§ Exercise goal
Scan the lines below; pull out those with "piedras".

§ Records from a data collection
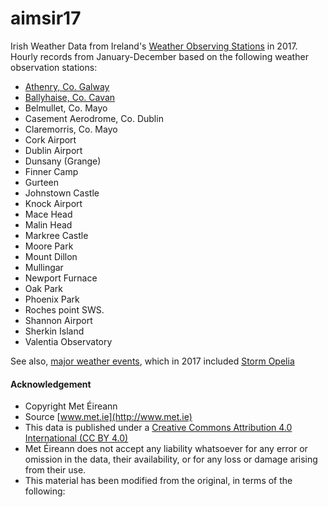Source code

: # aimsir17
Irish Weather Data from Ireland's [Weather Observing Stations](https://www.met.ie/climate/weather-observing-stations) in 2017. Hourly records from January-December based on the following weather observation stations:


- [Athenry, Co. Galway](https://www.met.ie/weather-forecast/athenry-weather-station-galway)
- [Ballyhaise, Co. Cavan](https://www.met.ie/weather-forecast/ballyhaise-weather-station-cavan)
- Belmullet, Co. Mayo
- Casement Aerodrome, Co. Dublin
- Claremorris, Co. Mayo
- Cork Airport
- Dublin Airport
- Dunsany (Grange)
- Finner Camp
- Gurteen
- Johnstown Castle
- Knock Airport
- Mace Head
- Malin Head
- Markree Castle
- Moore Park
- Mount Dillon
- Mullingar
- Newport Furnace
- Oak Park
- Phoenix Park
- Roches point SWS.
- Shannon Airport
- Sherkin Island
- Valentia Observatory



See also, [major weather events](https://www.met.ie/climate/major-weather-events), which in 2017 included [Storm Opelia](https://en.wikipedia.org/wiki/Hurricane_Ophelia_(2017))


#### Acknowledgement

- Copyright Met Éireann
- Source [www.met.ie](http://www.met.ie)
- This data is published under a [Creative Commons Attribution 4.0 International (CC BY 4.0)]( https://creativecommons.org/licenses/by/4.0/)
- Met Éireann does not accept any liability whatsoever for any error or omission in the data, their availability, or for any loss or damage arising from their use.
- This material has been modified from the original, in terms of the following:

---

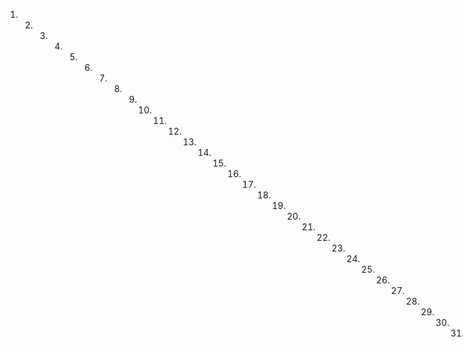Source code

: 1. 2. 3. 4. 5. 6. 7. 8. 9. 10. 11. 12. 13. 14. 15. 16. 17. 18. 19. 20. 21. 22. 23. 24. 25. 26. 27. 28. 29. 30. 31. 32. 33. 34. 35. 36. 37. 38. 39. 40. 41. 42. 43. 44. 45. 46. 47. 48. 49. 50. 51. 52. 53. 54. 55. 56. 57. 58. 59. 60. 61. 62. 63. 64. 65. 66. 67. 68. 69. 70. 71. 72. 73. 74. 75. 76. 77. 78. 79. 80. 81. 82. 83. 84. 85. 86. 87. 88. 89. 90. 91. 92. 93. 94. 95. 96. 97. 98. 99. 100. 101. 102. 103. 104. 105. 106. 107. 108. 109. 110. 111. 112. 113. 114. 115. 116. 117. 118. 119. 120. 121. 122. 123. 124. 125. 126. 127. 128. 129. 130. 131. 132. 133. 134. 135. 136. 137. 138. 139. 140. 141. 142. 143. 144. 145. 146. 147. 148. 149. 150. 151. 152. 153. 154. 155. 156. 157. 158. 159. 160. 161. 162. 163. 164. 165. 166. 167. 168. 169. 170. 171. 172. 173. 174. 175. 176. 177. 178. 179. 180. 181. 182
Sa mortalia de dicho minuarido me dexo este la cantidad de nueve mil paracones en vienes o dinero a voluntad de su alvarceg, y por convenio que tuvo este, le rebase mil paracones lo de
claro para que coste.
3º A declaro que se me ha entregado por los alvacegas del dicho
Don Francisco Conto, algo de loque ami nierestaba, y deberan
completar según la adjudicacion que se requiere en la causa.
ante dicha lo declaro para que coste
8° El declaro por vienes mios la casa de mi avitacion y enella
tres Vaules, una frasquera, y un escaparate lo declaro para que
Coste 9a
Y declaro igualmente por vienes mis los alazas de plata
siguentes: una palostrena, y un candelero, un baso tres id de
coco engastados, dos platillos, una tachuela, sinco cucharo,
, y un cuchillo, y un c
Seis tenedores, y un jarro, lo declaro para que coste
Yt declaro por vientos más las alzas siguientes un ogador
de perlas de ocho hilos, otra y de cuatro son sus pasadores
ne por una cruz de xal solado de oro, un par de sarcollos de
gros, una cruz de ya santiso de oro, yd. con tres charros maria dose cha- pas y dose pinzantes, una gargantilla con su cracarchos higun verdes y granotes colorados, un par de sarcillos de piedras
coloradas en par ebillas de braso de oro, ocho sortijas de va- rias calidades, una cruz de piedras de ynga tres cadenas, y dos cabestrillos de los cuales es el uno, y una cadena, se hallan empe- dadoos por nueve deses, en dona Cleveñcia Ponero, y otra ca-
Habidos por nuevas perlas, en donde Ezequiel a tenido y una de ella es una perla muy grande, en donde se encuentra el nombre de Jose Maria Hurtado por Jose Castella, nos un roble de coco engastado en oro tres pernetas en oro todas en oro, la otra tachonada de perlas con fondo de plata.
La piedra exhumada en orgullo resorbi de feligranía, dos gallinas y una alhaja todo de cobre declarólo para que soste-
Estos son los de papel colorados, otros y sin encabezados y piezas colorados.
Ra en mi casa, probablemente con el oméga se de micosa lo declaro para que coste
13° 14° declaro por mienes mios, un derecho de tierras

* * *

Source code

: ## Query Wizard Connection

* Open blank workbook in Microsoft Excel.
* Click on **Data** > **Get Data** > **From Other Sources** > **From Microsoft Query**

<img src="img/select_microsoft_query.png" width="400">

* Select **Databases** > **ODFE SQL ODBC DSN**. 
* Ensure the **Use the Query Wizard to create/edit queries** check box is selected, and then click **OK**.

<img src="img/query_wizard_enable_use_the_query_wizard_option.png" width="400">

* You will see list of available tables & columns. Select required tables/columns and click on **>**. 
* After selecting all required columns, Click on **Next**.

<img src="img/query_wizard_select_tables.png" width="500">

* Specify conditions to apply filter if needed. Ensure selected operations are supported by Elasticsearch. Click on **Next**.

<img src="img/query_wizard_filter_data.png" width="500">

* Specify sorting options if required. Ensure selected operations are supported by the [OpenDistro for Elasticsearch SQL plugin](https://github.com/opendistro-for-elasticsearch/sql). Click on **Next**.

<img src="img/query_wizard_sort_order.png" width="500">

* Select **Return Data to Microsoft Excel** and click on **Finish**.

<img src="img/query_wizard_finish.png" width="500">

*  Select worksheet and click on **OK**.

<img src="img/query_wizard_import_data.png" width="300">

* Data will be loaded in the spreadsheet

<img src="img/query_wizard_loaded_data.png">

§ Exercise response
gros, una cruz de ya santiso de oro, yd. con tres charros maria dose cha- pas y dose pinzantes, una gargantilla con su cracarchos higun verdes y granotes colorados, un par de sarcillos de piedras
coloradas en par ebillas de braso de oro, ocho sortijas de va- rias calidades, una cruz de piedras de ynga tres cadenas, y dos cabestrillos de los cuales es el uno, y una cadena, se hallan empe- dadoos por nueve deses, en dona Cleveñcia Ponero, y otra ca-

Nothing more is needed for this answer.